Este año que ya va acabando, ha sido el año que el mundo se paró. El año que nos enseñó a ser humildes ante lo desconocido. A descubrir la fragilidad del ser humano ante un enemigo distinto al propio ser humano.
A valorar que la vida debe estar a la cabeza de cualquier lista de prioridades. A que la naturaleza, esa paciente señora que nos enamora con una explosión de color y vida, siempre termina recuperando lo que es suyo.
Pero, sobre todo, este año nos ha enseñado a que todavía estamos a tiempo de volver a empezar. Un nuevo comienzo para que nuestro legado sea una sociedad que vive en armonía y respeto con un entorno que es mucho más fuerte que el propio ser humano. Con ese duro y forzoso aprendizaje en mente, es el momento de despedirse de este fatídico año.

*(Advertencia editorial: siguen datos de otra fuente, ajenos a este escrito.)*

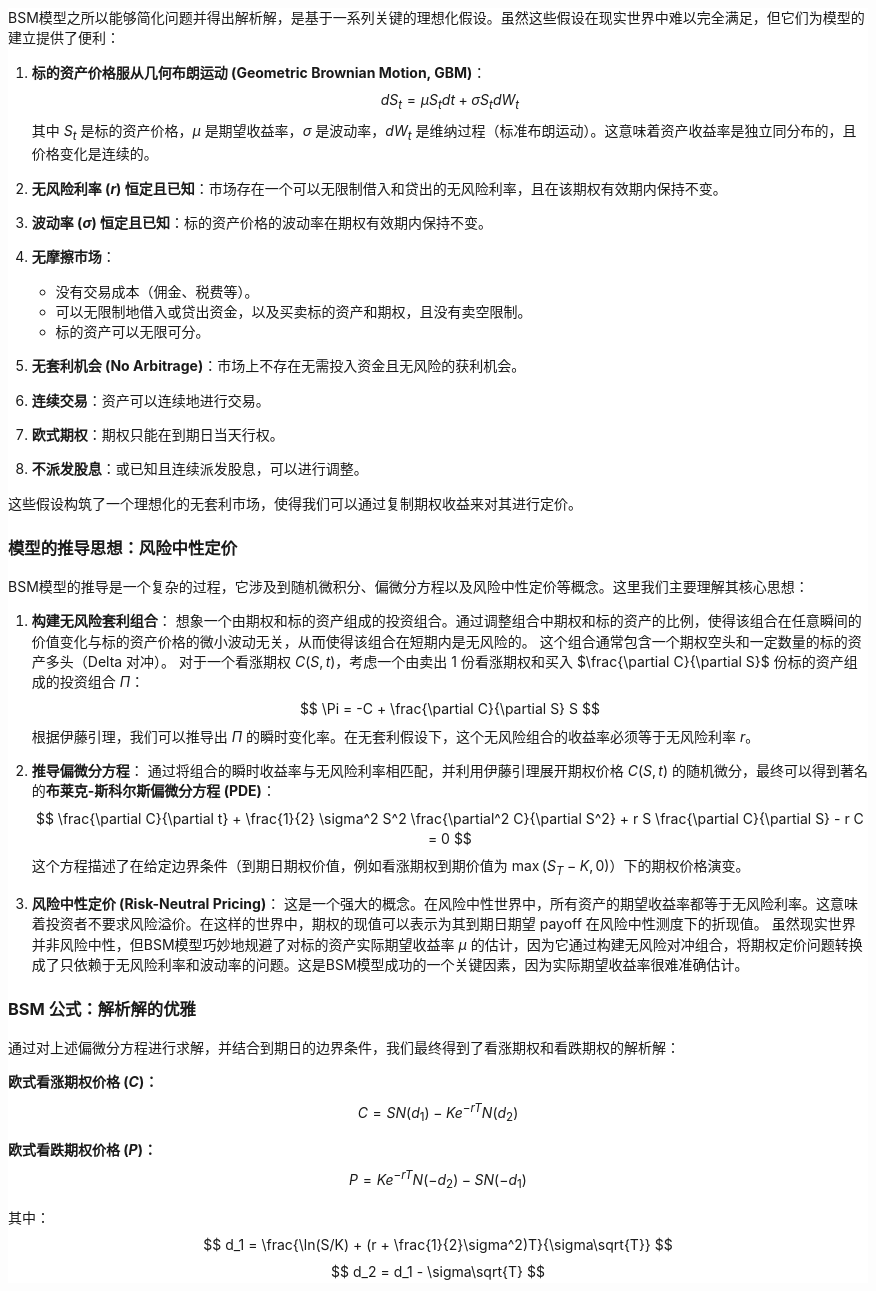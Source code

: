 BSM模型之所以能够简化问题并得出解析解，是基于一系列关键的理想化假设。虽然这些假设在现实世界中难以完全满足，但它们为模型的建立提供了便利：

1.  **标的资产价格服从几何布朗运动 (Geometric Brownian Motion, GBM)**：
    $$ dS_t = \mu S_t dt + \sigma S_t dW_t $$
    其中 $S_t$ 是标的资产价格，$\mu$ 是期望收益率，$\sigma$ 是波动率，$dW_t$ 是维纳过程（标准布朗运动）。这意味着资产收益率是独立同分布的，且价格变化是连续的。

2.  **无风险利率 ($r$) 恒定且已知**：市场存在一个可以无限制借入和贷出的无风险利率，且在该期权有效期内保持不变。

3.  **波动率 ($\sigma$) 恒定且已知**：标的资产价格的波动率在期权有效期内保持不变。

4.  **无摩擦市场**：
    *   没有交易成本（佣金、税费等）。
    *   可以无限制地借入或贷出资金，以及买卖标的资产和期权，且没有卖空限制。
    *   标的资产可以无限可分。

5.  **无套利机会 (No Arbitrage)**：市场上不存在无需投入资金且无风险的获利机会。

6.  **连续交易**：资产可以连续地进行交易。

7.  **欧式期权**：期权只能在到期日当天行权。

8.  **不派发股息**：或已知且连续派发股息，可以进行调整。

这些假设构筑了一个理想化的无套利市场，使得我们可以通过复制期权收益来对其进行定价。

### 模型的推导思想：风险中性定价

BSM模型的推导是一个复杂的过程，它涉及到随机微积分、偏微分方程以及风险中性定价等概念。这里我们主要理解其核心思想：

1.  **构建无风险套利组合**：
    想象一个由期权和标的资产组成的投资组合。通过调整组合中期权和标的资产的比例，使得该组合在任意瞬间的价值变化与标的资产价格的微小波动无关，从而使得该组合在短期内是无风险的。
    这个组合通常包含一个期权空头和一定数量的标的资产多头（Delta 对冲）。
    对于一个看涨期权 $C(S, t)$，考虑一个由卖出 1 份看涨期权和买入 $\frac{\partial C}{\partial S}$ 份标的资产组成的投资组合 $\Pi$：
    $$ \Pi = -C + \frac{\partial C}{\partial S} S $$
    根据伊藤引理，我们可以推导出 $\Pi$ 的瞬时变化率。在无套利假设下，这个无风险组合的收益率必须等于无风险利率 $r$。

2.  **推导偏微分方程**：
    通过将组合的瞬时收益率与无风险利率相匹配，并利用伊藤引理展开期权价格 $C(S, t)$ 的随机微分，最终可以得到著名的**布莱克-斯科尔斯偏微分方程 (PDE)**：
    $$ \frac{\partial C}{\partial t} + \frac{1}{2} \sigma^2 S^2 \frac{\partial^2 C}{\partial S^2} + r S \frac{\partial C}{\partial S} - r C = 0 $$
    这个方程描述了在给定边界条件（到期日期权价值，例如看涨期权到期价值为 $\max(S_T - K, 0)$）下的期权价格演变。

3.  **风险中性定价 (Risk-Neutral Pricing)**：
    这是一个强大的概念。在风险中性世界中，所有资产的期望收益率都等于无风险利率。这意味着投资者不要求风险溢价。在这样的世界中，期权的现值可以表示为其到期日期望 payoff 在风险中性测度下的折现值。
    虽然现实世界并非风险中性，但BSM模型巧妙地规避了对标的资产实际期望收益率 $\mu$ 的估计，因为它通过构建无风险对冲组合，将期权定价问题转换成了只依赖于无风险利率和波动率的问题。这是BSM模型成功的一个关键因素，因为实际期望收益率很难准确估计。

### BSM 公式：解析解的优雅

通过对上述偏微分方程进行求解，并结合到期日的边界条件，我们最终得到了看涨期权和看跌期权的解析解：

**欧式看涨期权价格 ($C$)：**
$$ C = S N(d_1) - K e^{-rT} N(d_2) $$

**欧式看跌期权价格 ($P$)：**
$$ P = K e^{-rT} N(-d_2) - S N(-d_1) $$

其中：
$$ d_1 = \frac{\ln(S/K) + (r + \frac{1}{2}\sigma^2)T}{\sigma\sqrt{T}} $$
$$ d_2 = d_1 - \sigma\sqrt{T} $$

Una despedida que no tiene un regusto a melancolía en blanco y negro. Al contrario, hay despedidas que saben a nuevos comienzos que añoran viejas normalidades. A ganas de abrir la caja de abrazos pendientes que aguarda paciente desde marzo. A sonrisas sin enmascarar. A sueños pausados y quimeras inmunizadas. Quizás le esté pidiendo demasiado al nuevo. Pero mientras llega ¿Por qué no ilusionarse?